The words "eros" and "psyche" are commonly used in english, and relate to love, eroticism, the human mind, and the soul. They are also the names of central figures in a greek myth that symbolizes the human soul's search for love, its all-encompassing blinding nature, and the great trials that the soul will go through to secure that love. According to legend, Psyche was a princess that was said to be so beautiful that she challenged the beauty of the goddess of love, Aphrodite. Aphrodite couldn't tolerate this competition and sent her son and winged messenger Eros (also known as Cupid) to make Psyche fall in love with the ugliest, most repulsive monster on earth. However, as Eros was targeting Psyche, he accidentally pierced his own heart with one of his love-causing arrows, leading him to fall madly in love with her. An oracle foresaw that Psyche would become the wife of a serpentine monster, and she was chained to a sea cliff to be sacrificed. Just when she thought she was approaching her end, a wind spirit put her to sleep and carried her away to Eros's castle. When she awoke, she could feel the presence of her new husband; she could hear his voice, and at night, she could feel his touch. She could never see him, yet his love always accompanied her. Their love continued to blossom until one day, Psyche's sister visited and planted doubts in her head; this invisible force was not a loving husband but instead a beast too ashamed to show his proper form. Psyche denied this idea until her curiosity got her, and she held a candle to her husband's sleeping form. There, the beautiful frame of Eros was revealed, but her gasp woke him from his sleep. When he saw his wife looking upon his body by candlelight, Eros was heartbroken by this betrayal of his trust and vanished through the window with a wordless glare. Psyche fell apart when she realized her error, how deeply she violated her bond with her lover. Her despair drove her to seek out Aphrodite, who sent her on three trials to prove her love for Eros, including entering the Underworld and facing death. Eventually, she conquered every challenge, and Eros and Psyche were reunited. As a wedding present, she was gifted eternal life and youth and granted butterfly wings so that she could fly around the world with her husband.
“How was it possible to be afraid, when the two of them grew stronger together every day? And every night. Every night was different, and every morning. Together they possessed a miracle.”
― Patricia Highsmith
In Greek mythology, Hyacinthus was a prince whose beauty was so great it caught the eyed of the god of the sun, Apollo. They became lovers, and Apollo passed his skills with the lyre and archery to Hyacinthus, and they also bounded over spending time in the gymnasium. Unfortunately, this became their downfall when a ricocheting discus thrown by Apollo hit Hyacinthus in the temple and killed him. Apollo tried everything to revive Hyacinthus, even feeding him the nectar of the gods, but he could not change what the Fates had chosen. To remind himself of his dearest mortal lover, Apollo created a flower out of the spilled drops of Hyacinthus's blood, the beautiful bloom we now know as the Hyacinth.

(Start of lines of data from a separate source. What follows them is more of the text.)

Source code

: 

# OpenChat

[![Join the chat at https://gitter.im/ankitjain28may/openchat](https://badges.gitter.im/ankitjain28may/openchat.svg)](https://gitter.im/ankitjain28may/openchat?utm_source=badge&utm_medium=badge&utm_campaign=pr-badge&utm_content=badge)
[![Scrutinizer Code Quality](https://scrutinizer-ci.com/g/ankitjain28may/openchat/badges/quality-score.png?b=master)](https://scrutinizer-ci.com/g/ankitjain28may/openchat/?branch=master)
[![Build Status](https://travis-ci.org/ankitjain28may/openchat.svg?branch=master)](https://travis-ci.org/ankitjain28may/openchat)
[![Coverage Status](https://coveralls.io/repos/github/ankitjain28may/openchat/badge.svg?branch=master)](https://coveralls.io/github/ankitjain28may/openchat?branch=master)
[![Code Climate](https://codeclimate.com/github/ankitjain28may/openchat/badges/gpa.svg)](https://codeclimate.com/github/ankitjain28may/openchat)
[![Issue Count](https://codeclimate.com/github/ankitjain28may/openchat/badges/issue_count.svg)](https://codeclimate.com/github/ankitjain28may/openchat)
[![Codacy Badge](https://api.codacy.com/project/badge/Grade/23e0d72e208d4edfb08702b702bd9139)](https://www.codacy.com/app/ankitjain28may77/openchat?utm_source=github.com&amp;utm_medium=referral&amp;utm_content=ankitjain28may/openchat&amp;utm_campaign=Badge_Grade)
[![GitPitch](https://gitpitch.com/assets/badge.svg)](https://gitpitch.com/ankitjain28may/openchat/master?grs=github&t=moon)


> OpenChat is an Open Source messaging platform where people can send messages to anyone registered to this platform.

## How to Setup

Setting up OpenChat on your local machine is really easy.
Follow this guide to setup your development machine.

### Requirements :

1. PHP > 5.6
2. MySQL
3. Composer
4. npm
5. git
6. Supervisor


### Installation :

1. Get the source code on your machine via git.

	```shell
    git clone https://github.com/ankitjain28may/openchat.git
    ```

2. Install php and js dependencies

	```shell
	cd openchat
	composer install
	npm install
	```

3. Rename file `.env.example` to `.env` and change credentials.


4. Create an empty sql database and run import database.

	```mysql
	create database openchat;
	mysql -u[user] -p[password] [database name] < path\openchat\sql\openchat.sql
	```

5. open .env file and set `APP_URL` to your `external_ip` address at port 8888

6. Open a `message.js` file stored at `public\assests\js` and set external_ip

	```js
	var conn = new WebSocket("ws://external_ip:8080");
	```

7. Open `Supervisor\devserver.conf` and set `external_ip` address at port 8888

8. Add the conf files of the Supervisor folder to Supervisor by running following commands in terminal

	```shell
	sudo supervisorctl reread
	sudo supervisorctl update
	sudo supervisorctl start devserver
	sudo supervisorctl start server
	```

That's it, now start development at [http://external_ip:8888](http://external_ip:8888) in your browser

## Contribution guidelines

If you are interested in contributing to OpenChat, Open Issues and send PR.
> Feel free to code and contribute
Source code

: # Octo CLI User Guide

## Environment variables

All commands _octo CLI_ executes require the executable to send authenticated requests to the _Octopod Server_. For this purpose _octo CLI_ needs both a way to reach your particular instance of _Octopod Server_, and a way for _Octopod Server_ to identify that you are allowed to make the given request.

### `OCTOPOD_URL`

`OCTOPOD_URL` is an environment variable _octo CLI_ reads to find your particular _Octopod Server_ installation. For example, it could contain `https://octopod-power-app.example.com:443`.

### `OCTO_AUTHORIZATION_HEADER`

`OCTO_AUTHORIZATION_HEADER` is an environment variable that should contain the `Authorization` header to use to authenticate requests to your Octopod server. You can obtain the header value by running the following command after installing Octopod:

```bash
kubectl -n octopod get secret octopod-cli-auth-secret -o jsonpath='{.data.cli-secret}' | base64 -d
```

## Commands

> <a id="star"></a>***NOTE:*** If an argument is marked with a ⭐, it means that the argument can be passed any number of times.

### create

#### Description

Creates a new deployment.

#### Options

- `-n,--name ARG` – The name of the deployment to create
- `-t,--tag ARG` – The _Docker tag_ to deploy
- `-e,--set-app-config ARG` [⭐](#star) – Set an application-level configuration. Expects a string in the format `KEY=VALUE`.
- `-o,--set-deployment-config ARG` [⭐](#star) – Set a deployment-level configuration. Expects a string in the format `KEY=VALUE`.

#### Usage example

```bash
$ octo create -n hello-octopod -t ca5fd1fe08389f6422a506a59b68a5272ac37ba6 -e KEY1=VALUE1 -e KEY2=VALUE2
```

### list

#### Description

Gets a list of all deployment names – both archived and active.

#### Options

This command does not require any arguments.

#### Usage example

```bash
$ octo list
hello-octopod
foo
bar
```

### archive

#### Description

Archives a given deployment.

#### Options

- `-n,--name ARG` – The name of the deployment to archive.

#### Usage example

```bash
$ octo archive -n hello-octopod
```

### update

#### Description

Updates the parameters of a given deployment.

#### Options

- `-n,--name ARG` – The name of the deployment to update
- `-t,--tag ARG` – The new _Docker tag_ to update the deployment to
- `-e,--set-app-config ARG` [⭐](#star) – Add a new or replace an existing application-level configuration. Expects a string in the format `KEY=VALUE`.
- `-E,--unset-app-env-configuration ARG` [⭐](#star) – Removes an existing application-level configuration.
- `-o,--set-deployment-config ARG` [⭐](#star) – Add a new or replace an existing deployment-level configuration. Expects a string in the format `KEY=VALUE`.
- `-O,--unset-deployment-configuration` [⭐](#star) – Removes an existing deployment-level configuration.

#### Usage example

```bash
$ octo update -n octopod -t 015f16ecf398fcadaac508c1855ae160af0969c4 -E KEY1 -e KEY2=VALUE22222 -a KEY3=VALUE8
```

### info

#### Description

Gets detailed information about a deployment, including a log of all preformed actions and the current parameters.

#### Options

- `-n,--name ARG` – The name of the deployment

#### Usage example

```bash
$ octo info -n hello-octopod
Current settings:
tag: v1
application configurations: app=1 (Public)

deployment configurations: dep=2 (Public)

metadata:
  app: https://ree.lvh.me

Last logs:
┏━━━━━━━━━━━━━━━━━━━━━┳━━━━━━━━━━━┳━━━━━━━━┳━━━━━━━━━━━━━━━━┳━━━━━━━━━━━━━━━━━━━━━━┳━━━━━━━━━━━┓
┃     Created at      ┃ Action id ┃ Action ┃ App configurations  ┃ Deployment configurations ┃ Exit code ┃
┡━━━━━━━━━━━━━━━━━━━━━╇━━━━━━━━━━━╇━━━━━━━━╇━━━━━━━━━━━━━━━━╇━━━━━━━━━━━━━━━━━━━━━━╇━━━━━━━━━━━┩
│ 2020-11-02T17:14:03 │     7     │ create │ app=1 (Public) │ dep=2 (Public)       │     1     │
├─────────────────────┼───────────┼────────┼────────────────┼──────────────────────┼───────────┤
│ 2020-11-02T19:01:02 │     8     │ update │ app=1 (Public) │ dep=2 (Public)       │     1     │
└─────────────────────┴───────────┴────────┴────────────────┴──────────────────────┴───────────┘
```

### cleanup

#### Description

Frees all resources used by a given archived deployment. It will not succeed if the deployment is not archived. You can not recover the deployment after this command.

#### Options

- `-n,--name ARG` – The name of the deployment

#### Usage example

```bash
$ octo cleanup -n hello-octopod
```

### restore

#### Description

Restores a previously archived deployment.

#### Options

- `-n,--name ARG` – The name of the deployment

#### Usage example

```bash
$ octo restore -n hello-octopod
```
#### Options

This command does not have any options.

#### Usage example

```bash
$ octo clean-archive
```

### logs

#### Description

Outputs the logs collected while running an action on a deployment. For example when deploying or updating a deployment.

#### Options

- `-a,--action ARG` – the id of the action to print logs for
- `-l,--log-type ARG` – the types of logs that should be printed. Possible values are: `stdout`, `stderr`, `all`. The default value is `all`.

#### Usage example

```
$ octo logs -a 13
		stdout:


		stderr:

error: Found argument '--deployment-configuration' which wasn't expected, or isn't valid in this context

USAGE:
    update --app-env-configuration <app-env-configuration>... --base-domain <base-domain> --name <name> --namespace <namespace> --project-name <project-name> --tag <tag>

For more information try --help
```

“I found you in the clarity of the moon, not the rigor of the sun. Not in the light, where it’s easier to see, but when the world is blind and loves eyes are free.”
―Malika E. Nura
Odin and Frigg were the highest royal couple among the Norse gods. Odin was the king of gods and the god of war, poetry, knowledge, and sorcery. Two ravens named Huginn (meaning "thought") and Muninn (meaning "mind"), are also famous in Norse mythology for their role as Odin's familiars and their role in bringing messages and information from earthly and heavenly realms to him. He is also known for taking many disguises, most commonly an elderly wandering man. Frigg was Odin's queen and was worshipped as a goddess of marriage; some believed that she could even see the fate of living creatures. In contrast to numerous other pantheons where the king of gods is licentious while the queen remains chaste, Frigg was also known for her infidelities, even engaging with Odin's brothers. Perhaps instead of their common portrayals as cheaters, Odin and Frigg actually may be a happy non-monogamous couple!
According to Greek myth, Pygmalion was a sculptor who became so disgusted with women that he decided to dedicate his life to his craft. However, as he worked on his masterpiece, it began to take the shape of a woman, a woman free from all the mortal flaws that nauseated him so. Eventually, this new being carved out of ivory was so beautiful that he fell increasingly in love with his creation with every stroke of his hammer. When he finished his work, his love was solidified, and Pygmalion treated his statue as a living woman, even bringing it the kind of gifts that a woman would like. Naturally, Aphrodite, the goddess of love, noted Pygmalion's passion and allowed the statue to become flesh, creating Galatea. Pygmalion and Galatea were happily wed and made sacrifices to Aphrodite every year to show their gratitude for her mercy.